Take every line of the material below that includes the string "repositorio" and copy it out.
[MATERIAL FOR THE TASK Boundary: Start]
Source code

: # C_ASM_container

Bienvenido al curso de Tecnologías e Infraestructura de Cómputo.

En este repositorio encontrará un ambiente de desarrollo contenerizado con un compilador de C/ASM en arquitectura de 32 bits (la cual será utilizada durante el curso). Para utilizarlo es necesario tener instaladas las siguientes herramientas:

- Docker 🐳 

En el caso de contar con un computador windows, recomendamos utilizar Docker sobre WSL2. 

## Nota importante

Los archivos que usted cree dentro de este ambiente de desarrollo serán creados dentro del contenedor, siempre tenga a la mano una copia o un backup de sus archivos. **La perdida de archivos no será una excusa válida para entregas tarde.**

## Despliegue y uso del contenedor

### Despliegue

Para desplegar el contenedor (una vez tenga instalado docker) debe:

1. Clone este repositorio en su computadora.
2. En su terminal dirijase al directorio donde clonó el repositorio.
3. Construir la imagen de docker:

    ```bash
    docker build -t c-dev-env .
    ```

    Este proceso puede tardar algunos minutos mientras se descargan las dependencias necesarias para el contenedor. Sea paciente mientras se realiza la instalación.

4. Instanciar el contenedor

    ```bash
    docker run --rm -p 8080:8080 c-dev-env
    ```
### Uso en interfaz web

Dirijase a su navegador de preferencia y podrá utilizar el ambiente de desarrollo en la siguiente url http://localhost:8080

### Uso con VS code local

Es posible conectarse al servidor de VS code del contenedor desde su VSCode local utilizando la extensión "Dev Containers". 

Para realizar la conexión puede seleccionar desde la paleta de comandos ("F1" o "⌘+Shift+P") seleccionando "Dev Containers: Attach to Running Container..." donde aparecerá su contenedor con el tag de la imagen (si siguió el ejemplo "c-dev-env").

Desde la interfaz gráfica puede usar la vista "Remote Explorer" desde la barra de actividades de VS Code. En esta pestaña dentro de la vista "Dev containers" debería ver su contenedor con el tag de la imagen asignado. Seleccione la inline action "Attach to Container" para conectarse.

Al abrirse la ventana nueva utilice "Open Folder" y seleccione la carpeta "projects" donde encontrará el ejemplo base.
[MATERIAL FOR THE TASK Boundary: End]
■ **WRITTEN SOLUTION**
En este repositorio encontrará un ambiente de desarrollo contenerizado con un compilador de C/ASM en arquitectura de 32 bits (la cual será utilizada durante el curso). Para utilizarlo es necesario tener instaladas las siguientes herramientas:
1. Clone este repositorio en su computadora.
2. En su terminal dirijase al directorio donde clonó el repositorio.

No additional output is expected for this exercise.